Instructions to follow - Copy every line from the records that holds the word "Pset".

Excerpted records -
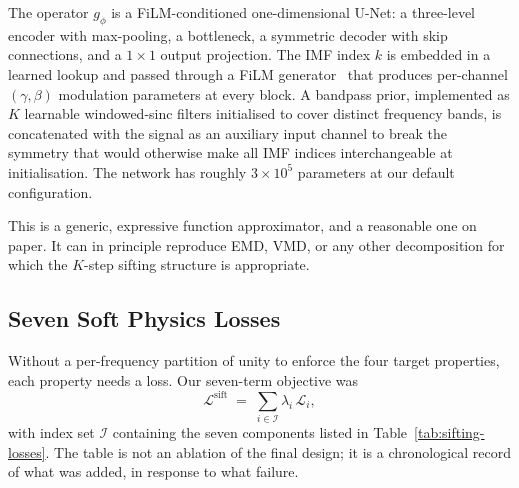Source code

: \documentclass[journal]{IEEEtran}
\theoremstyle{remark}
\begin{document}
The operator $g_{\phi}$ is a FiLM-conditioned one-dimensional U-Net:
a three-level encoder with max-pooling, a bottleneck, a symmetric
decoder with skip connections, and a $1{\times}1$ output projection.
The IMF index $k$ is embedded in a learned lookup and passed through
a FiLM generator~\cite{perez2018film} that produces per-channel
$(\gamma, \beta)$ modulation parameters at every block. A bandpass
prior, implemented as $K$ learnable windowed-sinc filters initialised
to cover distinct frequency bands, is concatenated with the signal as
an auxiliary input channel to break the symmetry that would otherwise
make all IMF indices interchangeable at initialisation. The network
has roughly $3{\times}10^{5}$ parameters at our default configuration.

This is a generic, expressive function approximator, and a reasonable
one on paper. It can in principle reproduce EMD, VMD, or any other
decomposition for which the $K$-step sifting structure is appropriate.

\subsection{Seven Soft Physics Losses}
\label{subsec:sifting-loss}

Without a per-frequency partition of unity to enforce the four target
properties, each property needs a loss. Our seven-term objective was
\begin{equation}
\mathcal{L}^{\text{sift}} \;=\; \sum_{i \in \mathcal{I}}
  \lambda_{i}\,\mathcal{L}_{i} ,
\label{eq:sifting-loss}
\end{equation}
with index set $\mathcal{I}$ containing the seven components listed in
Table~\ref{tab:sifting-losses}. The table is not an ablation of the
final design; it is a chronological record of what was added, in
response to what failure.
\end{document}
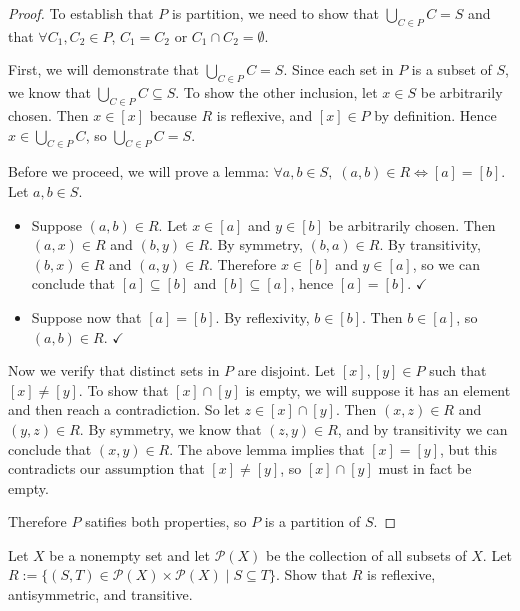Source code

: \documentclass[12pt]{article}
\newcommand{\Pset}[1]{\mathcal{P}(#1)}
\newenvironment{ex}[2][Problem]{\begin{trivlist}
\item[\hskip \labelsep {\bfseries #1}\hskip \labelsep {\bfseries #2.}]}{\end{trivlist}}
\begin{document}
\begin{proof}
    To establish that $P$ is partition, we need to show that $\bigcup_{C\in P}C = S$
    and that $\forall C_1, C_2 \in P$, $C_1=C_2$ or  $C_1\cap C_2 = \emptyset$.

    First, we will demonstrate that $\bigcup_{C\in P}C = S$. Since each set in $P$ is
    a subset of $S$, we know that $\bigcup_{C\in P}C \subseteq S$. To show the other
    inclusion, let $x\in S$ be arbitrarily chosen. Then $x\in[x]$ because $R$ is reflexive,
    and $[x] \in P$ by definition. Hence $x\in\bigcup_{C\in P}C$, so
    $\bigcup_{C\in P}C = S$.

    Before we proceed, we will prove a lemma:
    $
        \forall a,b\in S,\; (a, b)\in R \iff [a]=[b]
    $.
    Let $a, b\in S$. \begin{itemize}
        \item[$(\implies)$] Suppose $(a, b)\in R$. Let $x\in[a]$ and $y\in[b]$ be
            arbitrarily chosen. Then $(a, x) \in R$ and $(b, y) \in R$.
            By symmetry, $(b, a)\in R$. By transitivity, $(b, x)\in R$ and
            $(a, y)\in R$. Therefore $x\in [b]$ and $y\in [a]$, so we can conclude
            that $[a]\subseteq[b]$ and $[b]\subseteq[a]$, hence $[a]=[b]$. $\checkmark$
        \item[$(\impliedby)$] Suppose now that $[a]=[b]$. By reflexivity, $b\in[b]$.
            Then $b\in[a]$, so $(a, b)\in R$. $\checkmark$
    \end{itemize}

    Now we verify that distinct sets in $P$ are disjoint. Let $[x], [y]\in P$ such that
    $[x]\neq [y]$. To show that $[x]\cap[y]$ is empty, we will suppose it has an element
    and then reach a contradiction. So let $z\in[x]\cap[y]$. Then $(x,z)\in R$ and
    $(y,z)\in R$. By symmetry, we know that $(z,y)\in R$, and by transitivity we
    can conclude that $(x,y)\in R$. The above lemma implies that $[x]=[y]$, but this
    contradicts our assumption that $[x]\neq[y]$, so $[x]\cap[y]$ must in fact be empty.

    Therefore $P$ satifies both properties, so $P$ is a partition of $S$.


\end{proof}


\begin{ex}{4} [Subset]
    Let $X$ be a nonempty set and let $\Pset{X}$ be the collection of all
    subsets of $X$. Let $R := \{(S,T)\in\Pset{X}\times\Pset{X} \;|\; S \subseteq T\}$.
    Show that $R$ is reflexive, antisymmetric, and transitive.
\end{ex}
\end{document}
--
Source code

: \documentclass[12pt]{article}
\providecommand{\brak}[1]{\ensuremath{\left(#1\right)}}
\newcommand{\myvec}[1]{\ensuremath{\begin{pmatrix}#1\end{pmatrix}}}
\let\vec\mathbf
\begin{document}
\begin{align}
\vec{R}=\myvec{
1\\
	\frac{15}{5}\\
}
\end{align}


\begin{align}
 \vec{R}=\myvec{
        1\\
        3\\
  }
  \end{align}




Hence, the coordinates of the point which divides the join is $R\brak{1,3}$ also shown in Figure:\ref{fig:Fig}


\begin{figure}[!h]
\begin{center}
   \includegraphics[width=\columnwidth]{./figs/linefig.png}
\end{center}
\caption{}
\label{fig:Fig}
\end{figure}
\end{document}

Output for this exercise -
\newcommand{\Pset}[1]{\mathcal{P}(#1)}
    Let $X$ be a nonempty set and let $\Pset{X}$ be the collection of all
    subsets of $X$. Let $R := \{(S,T)\in\Pset{X}\times\Pset{X} \;|\; S \subseteq T\}$.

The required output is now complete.